• [What you have to do]: A word-for-word restatement of all the records is the required answer.

***** Material for this exercise

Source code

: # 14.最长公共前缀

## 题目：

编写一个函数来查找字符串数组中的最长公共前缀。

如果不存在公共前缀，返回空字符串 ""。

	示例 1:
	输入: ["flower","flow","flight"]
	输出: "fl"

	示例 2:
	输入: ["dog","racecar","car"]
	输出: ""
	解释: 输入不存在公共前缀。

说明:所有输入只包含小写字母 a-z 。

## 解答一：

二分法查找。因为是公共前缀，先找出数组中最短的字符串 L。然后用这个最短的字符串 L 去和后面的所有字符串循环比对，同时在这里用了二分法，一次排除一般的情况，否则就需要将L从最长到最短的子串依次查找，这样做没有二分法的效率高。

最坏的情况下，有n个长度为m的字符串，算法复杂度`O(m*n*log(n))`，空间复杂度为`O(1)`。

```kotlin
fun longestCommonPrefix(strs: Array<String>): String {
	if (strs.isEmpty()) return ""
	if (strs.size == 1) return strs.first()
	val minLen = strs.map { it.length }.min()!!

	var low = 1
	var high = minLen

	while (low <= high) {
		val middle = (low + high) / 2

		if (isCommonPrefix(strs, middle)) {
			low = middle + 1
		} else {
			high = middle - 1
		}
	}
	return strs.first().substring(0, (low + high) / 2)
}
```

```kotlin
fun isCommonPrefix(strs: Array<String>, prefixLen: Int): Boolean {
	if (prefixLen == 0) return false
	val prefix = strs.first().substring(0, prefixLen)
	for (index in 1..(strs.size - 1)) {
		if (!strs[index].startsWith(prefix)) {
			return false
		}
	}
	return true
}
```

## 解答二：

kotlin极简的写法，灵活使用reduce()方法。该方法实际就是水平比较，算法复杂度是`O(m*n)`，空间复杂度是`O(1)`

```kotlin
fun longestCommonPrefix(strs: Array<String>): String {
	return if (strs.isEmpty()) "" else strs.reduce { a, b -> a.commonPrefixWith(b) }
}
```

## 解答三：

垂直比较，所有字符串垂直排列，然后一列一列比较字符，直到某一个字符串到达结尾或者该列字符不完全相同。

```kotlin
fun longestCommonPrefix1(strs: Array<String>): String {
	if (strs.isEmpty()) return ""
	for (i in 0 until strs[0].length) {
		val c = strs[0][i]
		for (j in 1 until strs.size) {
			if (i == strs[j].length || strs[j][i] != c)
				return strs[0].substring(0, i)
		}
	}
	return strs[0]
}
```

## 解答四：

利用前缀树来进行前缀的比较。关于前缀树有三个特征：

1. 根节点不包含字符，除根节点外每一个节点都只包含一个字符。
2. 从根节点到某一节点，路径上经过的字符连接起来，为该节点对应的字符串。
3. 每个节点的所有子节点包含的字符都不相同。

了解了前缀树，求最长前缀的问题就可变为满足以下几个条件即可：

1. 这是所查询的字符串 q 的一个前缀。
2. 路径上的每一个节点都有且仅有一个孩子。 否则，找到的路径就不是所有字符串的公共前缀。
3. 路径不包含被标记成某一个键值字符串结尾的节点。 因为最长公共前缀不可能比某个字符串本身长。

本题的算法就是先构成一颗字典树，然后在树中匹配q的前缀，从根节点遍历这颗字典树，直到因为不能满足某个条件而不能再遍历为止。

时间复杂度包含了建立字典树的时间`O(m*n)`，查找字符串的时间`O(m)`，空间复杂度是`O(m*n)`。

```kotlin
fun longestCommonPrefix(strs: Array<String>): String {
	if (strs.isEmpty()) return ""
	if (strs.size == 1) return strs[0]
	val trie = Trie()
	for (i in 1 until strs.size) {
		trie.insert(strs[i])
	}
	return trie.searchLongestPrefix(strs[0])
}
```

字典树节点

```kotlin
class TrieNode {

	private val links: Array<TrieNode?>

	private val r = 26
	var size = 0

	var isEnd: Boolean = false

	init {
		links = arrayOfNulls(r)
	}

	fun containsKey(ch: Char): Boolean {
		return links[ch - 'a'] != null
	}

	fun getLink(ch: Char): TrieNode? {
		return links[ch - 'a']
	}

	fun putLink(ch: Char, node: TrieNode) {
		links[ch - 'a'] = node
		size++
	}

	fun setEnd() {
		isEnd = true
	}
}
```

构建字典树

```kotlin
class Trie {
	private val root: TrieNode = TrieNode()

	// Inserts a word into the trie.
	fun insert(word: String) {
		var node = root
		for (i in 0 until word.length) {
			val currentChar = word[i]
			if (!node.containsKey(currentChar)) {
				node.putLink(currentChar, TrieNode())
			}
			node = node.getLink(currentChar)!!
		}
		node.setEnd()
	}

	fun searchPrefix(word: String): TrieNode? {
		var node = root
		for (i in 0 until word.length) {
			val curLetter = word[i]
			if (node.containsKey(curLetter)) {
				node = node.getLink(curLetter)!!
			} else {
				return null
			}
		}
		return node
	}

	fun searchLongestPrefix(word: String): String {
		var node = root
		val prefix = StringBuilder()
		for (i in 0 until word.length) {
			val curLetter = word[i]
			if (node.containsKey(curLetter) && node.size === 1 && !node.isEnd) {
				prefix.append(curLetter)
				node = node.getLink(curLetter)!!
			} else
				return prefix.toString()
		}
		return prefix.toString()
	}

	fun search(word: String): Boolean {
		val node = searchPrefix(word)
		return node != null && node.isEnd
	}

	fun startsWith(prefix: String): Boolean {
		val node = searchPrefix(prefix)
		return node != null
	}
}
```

**********

• [Answer space]:
Source code

: # 14.最长公共前缀

## 题目：

编写一个函数来查找字符串数组中的最长公共前缀。

如果不存在公共前缀，返回空字符串 ""。

	示例 1:
	输入: ["flower","flow","flight"]
	输出: "fl"

	示例 2:
	输入: ["dog","racecar","car"]
	输出: ""
	解释: 输入不存在公共前缀。

说明:所有输入只包含小写字母 a-z 。

## 解答一：

二分法查找。因为是公共前缀，先找出数组中最短的字符串 L。然后用这个最短的字符串 L 去和后面的所有字符串循环比对，同时在这里用了二分法，一次排除一般的情况，否则就需要将L从最长到最短的子串依次查找，这样做没有二分法的效率高。

最坏的情况下，有n个长度为m的字符串，算法复杂度`O(m*n*log(n))`，空间复杂度为`O(1)`。

```kotlin
fun longestCommonPrefix(strs: Array<String>): String {
	if (strs.isEmpty()) return ""
	if (strs.size == 1) return strs.first()
	val minLen = strs.map { it.length }.min()!!

	var low = 1
	var high = minLen

	while (low <= high) {
		val middle = (low + high) / 2

		if (isCommonPrefix(strs, middle)) {
			low = middle + 1
		} else {
			high = middle - 1
		}
	}
	return strs.first().substring(0, (low + high) / 2)
}
```

```kotlin
fun isCommonPrefix(strs: Array<String>, prefixLen: Int): Boolean {
	if (prefixLen == 0) return false
	val prefix = strs.first().substring(0, prefixLen)
	for (index in 1..(strs.size - 1)) {
		if (!strs[index].startsWith(prefix)) {
			return false
		}
	}
	return true
}
```

## 解答二：

kotlin极简的写法，灵活使用reduce()方法。该方法实际就是水平比较，算法复杂度是`O(m*n)`，空间复杂度是`O(1)`

```kotlin
fun longestCommonPrefix(strs: Array<String>): String {
	return if (strs.isEmpty()) "" else strs.reduce { a, b -> a.commonPrefixWith(b) }
}
```

## 解答三：

垂直比较，所有字符串垂直排列，然后一列一列比较字符，直到某一个字符串到达结尾或者该列字符不完全相同。

```kotlin
fun longestCommonPrefix1(strs: Array<String>): String {
	if (strs.isEmpty()) return ""
	for (i in 0 until strs[0].length) {
		val c = strs[0][i]
		for (j in 1 until strs.size) {
			if (i == strs[j].length || strs[j][i] != c)
				return strs[0].substring(0, i)
		}
	}
	return strs[0]
}
```

## 解答四：

利用前缀树来进行前缀的比较。关于前缀树有三个特征：

1. 根节点不包含字符，除根节点外每一个节点都只包含一个字符。
2. 从根节点到某一节点，路径上经过的字符连接起来，为该节点对应的字符串。
3. 每个节点的所有子节点包含的字符都不相同。

了解了前缀树，求最长前缀的问题就可变为满足以下几个条件即可：

1. 这是所查询的字符串 q 的一个前缀。
2. 路径上的每一个节点都有且仅有一个孩子。 否则，找到的路径就不是所有字符串的公共前缀。
3. 路径不包含被标记成某一个键值字符串结尾的节点。 因为最长公共前缀不可能比某个字符串本身长。

本题的算法就是先构成一颗字典树，然后在树中匹配q的前缀，从根节点遍历这颗字典树，直到因为不能满足某个条件而不能再遍历为止。

时间复杂度包含了建立字典树的时间`O(m*n)`，查找字符串的时间`O(m)`，空间复杂度是`O(m*n)`。

```kotlin
fun longestCommonPrefix(strs: Array<String>): String {
	if (strs.isEmpty()) return ""
	if (strs.size == 1) return strs[0]
	val trie = Trie()
	for (i in 1 until strs.size) {
		trie.insert(strs[i])
	}
	return trie.searchLongestPrefix(strs[0])
}
```

字典树节点

```kotlin
class TrieNode {

	private val links: Array<TrieNode?>

	private val r = 26
	var size = 0

	var isEnd: Boolean = false

	init {
		links = arrayOfNulls(r)
	}

	fun containsKey(ch: Char): Boolean {
		return links[ch - 'a'] != null
	}

	fun getLink(ch: Char): TrieNode? {
		return links[ch - 'a']
	}

	fun putLink(ch: Char, node: TrieNode) {
		links[ch - 'a'] = node
		size++
	}

	fun setEnd() {
		isEnd = true
	}
}
```

构建字典树

```kotlin
class Trie {
	private val root: TrieNode = TrieNode()

	// Inserts a word into the trie.
	fun insert(word: String) {
		var node = root
		for (i in 0 until word.length) {
			val currentChar = word[i]
			if (!node.containsKey(currentChar)) {
				node.putLink(currentChar, TrieNode())
			}
			node = node.getLink(currentChar)!!
		}
		node.setEnd()
	}

	fun searchPrefix(word: String): TrieNode? {
		var node = root
		for (i in 0 until word.length) {
			val curLetter = word[i]
			if (node.containsKey(curLetter)) {
				node = node.getLink(curLetter)!!
			} else {
				return null
			}
		}
		return node
	}

	fun searchLongestPrefix(word: String): String {
		var node = root
		val prefix = StringBuilder()
		for (i in 0 until word.length) {
			val curLetter = word[i]
			if (node.containsKey(curLetter) && node.size === 1 && !node.isEnd) {
				prefix.append(curLetter)
				node = node.getLink(curLetter)!!
			} else
				return prefix.toString()
		}
		return prefix.toString()
	}

	fun search(word: String): Boolean {
		val node = searchPrefix(word)
		return node != null && node.isEnd
	}

	fun startsWith(prefix: String): Boolean {
		val node = searchPrefix(prefix)
		return node != null
	}
}
```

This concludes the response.